すごく、楽しい。まるで、私も普通の女の子になったみたいで……。
気付けば少し時間が経ってしまっていた。いけないわ、目的を見失うところだった。
私は林檎を近くにいた子供にプレゼントしながら、聞きたかったことを口にする。
「ねぇ、君はこの街のこと……公爵領のこと、好き?」
「え? えっとねぇ、だいすき! みんなやさしいし、領主さまもかっこいいもん!」
「……そう、そうよね。ありがとう」
私は子供に手を振って、アンナと共に歩き出す。
____この領地は、とても素晴らしい地だわ。
整備が行き届いているのはもちろん、領民が皆幸せそうに働き、笑っている。街に活気がある。
まだ農業についてはわからないけれど、少なくとも飢えていないことくらい、この街を見ていればわかる。
……リュシアン様は、本当に素晴らしい領主様なのでしょうね。子供が慕っているくらいなのだもの。

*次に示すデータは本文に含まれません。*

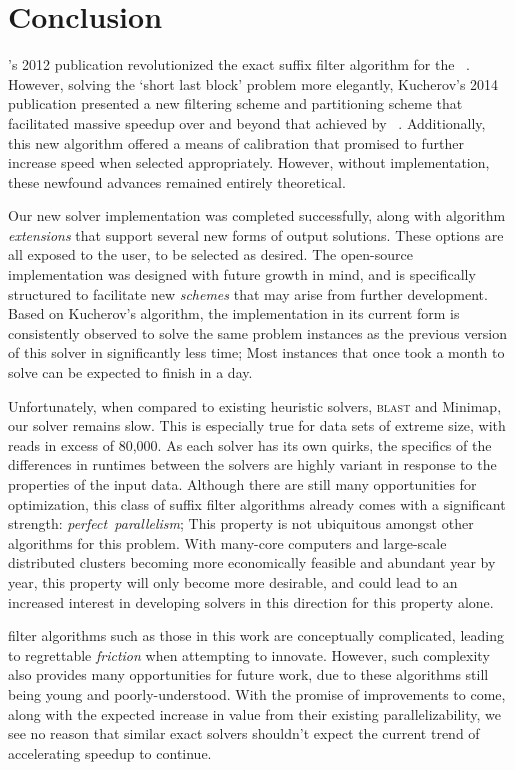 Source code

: \chapter{Conclusion}

\vali{}'s 2012 publication revolutionized the exact \gls{suffix filter} algorithm for the \aspop{}~\cite{vali2012}. However, solving the `short last block' problem more elegantly, Kucherov's 2014 publication presented a new \gls{filtering scheme} and \gls{partitioning scheme} that facilitated massive speedup over and beyond that achieved by \vali{}~\cite{kuch2014}. Additionally, this new algorithm offered a means of calibration that promised to further increase speed when selected appropriately. However, without implementation, these newfound advances remained entirely theoretical.


Our new \aspop{} solver implementation was completed successfully, along with algorithm \textit{extensions} that support several new forms of output \glspl{solution}. These options are all exposed to the user, to be selected as desired. The open-source implementation was designed with future growth in mind, and is specifically structured to facilitate new \textit{schemes} that may arise from further development. Based on Kucherov's algorithm, the implementation in its current form is consistently observed to solve the same problem instances as the previous version of this solver in significantly less time; Most instances that once took a month to solve can be expected to finish in a day.

Unfortunately, when compared to existing heuristic \aspop{} solvers, \textsc{blast} and Minimap, our solver remains slow. This is especially true for data sets of extreme size, with \glspl{read} in excess of 80,000. As each solver has its own quirks, the specifics of the differences in runtimes between the solvers are highly variant in response to the properties of the input data. Although there are still many opportunities for optimization, this class of suffix filter algorithms already comes with a significant strength: \mbox{\textit{perfect~parallelism}}; This property is not ubiquitous amongst other algorithms for this problem. With many-core computers and large-scale distributed clusters becoming more economically feasible and abundant year by year, this property will only become more desirable, and could lead to an increased interest in developing solvers in this direction for this property alone.

\Glspl{filter algorithm} such as those in this work are conceptually complicated, leading to regrettable \textit{friction} when attempting to innovate. However, such complexity also provides many opportunities for future work, due to these algorithms still being young and poorly-understood. With the promise of improvements to come, along with the expected increase in value from their existing parallelizability, we see no reason that similar exact solvers shouldn't expect the current trend of accelerating speedup to continue.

そんな人を、私は避けている。身勝手な理由で…………。
「……このままじゃ、ダメよね」
「? どうかいたしましたか?」
「……ううん、独り言よ」
帰ったら、結婚式前の私達に戻ろう。変な意識は捨てて、あの夜のことは忘れるの。
そうしたらきっと、私達、理想のビジネスパートナーになれるはずだから……。
そう思って、胸に手をあてる。そこで、私はあることに気付いてしまった。
____ない。
そこにあるはずの……お母様の形見であるパープルサファイアのブローチが、なくなっていた。
「うそ、どうして……」
バクン、バクンと心臓が大きな音を立てる。
私はいても立ってもいられず、来た道を走って引き返した。
「……奥様!?」
少し遅れて、アンナが叫びながら私を追いかけてきた。けれど、私は昔から身体能力が高かったこともあり……どんどん距離が開いていく。
私はそんなアンナを気にかける余裕もなく、一心不乱に走った。一体、どこで落としてしまったの?
……なによりも、大切にしてきた宝物だったのに!
それから、アンナの声も聞こえなくなった頃。私はふと、通りかかった路地裏からなにかの気配を感じて……ゆっくりと覗き込んでみた。
すると、そこにはまばゆいくらいに輝くパープルサファイアのブローチが、ポツンと落ちていた。
見つけた…………。
間違いなく、お母様のブローチだわ。
私はしゃがんでブローチを拾ってから、ふぅ、と安堵の息を吐いた。
その、直後だった。
_____ガンッ!
「………………っ!?」
後頭部に鈍くて重い痛みが走って、私は為す術なくその場に倒れ込んでしまったのだった。